Тем не менее сокращение числа кинотеатров, в которых показывался «Король в Нью-Йорке», не смогло все же предотвратить его успех у публики. Тогда реакционная американская и проамериканская печать Западной Европы обрушилась на чаплиновскую картину, стремясь любыми средствами ее опорочить.
Выпады против фильма проводились преимущественно в двух направлениях. Прежде всего художник обвинялся в тенденциозности и в разжигании ненависти к Америке. Решительно отвергая подобные утверждения, Чаплин заявил на пресс-конференции в Лондоне: «Я нападаю в своей картине не на Соединенные Штаты, а только на ничтожное меньшинство, которое творит зло… Я не думаю, что нездоровая атмосфера, созданная «охотниками за ведьмами», глубоко и окончательно отравила Америку. Мой фильм ни в какой степени не может причинить даже малейшего вреда Америке. Напротив, он может сослужить ей хорошую службу».
Спустя несколько дней, уже на пресс-конференции в Париже, Чаплин заметил, что, как бы «Король в Нью-Йорке» ни критиковал Америку, каждый порядочный американец выступит в его защиту. «Я наблюдал в Англии, — добавил он, — как многие американские моряки и солдаты, смотря фильм, смеялись громче всех».
Другая часть реакционной прессы пыталась дискредитировать фильм с художественной стороны, выискивая в нем доказательства «утери» Чаплином мастерства. Французский журнал «Си-нема», опубликовавший в ноябре 1957 года развернутую рецензию на «Короля в Нью-Йорке», счел необходимым дать косвенную отповедь подобным рассуждениям, которые были продиктованы лишь неблаговидным желанием выслужиться перед хозяевами.

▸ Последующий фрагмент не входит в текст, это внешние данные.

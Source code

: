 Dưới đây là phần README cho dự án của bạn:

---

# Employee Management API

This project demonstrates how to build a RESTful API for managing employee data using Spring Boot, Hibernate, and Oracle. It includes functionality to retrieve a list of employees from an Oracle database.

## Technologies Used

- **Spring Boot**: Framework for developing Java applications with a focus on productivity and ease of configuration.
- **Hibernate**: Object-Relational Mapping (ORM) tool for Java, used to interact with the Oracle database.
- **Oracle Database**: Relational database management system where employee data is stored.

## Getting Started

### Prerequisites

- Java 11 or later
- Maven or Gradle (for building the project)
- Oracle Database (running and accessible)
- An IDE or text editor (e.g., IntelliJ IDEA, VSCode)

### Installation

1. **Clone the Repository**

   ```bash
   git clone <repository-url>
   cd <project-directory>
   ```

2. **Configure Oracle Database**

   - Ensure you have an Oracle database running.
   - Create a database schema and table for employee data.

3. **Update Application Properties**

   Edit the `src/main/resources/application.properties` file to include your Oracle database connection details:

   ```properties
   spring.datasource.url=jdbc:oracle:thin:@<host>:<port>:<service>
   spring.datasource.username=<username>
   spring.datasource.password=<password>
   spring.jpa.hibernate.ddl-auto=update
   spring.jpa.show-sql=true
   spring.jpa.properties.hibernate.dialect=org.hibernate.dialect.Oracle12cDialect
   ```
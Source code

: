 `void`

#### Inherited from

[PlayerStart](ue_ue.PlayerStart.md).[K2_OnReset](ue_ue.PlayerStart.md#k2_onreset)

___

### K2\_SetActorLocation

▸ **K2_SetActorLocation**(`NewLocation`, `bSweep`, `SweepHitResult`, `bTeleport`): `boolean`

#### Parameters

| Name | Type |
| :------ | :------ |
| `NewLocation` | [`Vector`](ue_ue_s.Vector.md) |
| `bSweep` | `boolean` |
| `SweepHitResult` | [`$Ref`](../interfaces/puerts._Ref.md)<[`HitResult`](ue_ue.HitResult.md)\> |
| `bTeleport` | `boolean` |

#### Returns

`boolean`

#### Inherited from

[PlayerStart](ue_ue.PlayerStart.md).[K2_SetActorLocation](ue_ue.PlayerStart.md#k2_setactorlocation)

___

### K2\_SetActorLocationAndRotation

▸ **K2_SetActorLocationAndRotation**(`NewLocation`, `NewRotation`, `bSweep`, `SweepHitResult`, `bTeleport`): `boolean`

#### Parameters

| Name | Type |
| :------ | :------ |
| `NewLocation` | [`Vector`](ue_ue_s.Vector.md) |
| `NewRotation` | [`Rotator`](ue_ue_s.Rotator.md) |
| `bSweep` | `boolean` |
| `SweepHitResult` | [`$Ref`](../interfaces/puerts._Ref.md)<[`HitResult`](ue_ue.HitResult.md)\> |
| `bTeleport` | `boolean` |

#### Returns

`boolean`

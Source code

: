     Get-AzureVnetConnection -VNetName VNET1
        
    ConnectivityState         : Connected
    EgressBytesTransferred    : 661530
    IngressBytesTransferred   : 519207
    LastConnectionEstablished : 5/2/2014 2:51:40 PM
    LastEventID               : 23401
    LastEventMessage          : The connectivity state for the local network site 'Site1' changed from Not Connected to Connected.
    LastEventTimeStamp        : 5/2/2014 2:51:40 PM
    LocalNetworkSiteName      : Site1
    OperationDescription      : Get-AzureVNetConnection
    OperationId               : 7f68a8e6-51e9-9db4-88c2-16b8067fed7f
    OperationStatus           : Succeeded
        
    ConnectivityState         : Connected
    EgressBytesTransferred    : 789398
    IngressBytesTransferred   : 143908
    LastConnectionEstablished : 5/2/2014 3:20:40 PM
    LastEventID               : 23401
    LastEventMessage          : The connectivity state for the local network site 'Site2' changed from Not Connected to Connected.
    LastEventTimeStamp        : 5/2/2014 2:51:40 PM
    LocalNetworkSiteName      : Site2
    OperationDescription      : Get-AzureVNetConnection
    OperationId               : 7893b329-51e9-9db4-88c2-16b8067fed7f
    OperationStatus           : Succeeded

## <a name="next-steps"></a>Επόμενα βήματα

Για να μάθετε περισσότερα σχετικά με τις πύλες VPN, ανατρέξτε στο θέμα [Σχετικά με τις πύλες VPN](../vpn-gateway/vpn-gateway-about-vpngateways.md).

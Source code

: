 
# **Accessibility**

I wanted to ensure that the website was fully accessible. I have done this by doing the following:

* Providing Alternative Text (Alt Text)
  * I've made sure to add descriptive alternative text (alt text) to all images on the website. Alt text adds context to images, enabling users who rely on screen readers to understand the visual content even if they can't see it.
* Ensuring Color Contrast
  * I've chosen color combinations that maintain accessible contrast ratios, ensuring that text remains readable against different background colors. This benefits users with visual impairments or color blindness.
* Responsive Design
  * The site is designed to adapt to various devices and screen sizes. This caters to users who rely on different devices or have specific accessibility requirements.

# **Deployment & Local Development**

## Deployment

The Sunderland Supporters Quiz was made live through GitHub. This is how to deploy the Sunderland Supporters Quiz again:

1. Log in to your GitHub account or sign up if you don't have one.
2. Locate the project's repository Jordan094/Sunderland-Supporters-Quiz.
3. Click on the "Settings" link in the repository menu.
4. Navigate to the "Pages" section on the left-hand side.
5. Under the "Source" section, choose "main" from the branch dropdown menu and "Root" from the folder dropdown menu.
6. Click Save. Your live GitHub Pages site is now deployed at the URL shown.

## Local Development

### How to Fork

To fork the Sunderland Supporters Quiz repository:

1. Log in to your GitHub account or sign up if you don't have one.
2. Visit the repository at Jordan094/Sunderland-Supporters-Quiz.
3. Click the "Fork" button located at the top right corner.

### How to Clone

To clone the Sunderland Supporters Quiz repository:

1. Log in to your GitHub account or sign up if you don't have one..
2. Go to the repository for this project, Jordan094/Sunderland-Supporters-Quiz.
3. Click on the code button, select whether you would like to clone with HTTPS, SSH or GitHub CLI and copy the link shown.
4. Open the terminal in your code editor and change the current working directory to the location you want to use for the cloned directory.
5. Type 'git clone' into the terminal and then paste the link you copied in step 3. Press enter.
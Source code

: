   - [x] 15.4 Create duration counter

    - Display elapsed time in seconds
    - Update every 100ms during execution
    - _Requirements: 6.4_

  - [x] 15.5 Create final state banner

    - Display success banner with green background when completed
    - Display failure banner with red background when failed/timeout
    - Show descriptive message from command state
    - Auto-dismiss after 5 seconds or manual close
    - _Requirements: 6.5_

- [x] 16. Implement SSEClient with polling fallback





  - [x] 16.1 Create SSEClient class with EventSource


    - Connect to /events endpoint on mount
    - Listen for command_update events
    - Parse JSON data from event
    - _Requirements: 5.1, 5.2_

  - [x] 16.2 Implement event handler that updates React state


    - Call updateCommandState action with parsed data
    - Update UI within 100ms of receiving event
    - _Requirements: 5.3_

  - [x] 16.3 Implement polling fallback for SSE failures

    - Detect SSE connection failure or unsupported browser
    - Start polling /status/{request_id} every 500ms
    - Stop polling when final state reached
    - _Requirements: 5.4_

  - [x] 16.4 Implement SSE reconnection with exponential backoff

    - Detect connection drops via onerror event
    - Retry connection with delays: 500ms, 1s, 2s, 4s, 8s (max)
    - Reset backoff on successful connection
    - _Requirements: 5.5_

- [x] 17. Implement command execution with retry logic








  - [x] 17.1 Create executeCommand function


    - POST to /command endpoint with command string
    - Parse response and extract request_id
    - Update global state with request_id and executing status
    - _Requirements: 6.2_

Журнал «Синема» подчеркнул, в частности, что в этой картине Чаплин проявил «ту же поразительную физическую подвижность, почти акробатику, которая столь привлекательна в человеке шестидесяти с лишним лет. Удивительно разнообразна мимика, безупречно точны движения актера… Его трюки более сдержанны, чем прежде, но по-прежнему эффектны… Развитие действия в фильме закономерное, ставит наиболее сильные акценты в финале, согласно драматургическим законам…». Журнал считал, что Чаплин все еще являл собой «лучший облик актера в кино». И если все же некоторые западные критики советовали мастеру «оглянуться в гневе» назад (английская газета «Обзервер»), заявляли даже, что «Чаплин больше не существует» (журнал «Сайт энд саунд», со ссылкой на слова «чрезвычайно влиятельной американской обозревательницы»), то в действительности их нападки на художника были продиктованы не тем, что произносилось ими вслух, а тем, о чем они старательно умалчивали. А именно — истинной ролью чаплиновского творчества в культуре нашего века.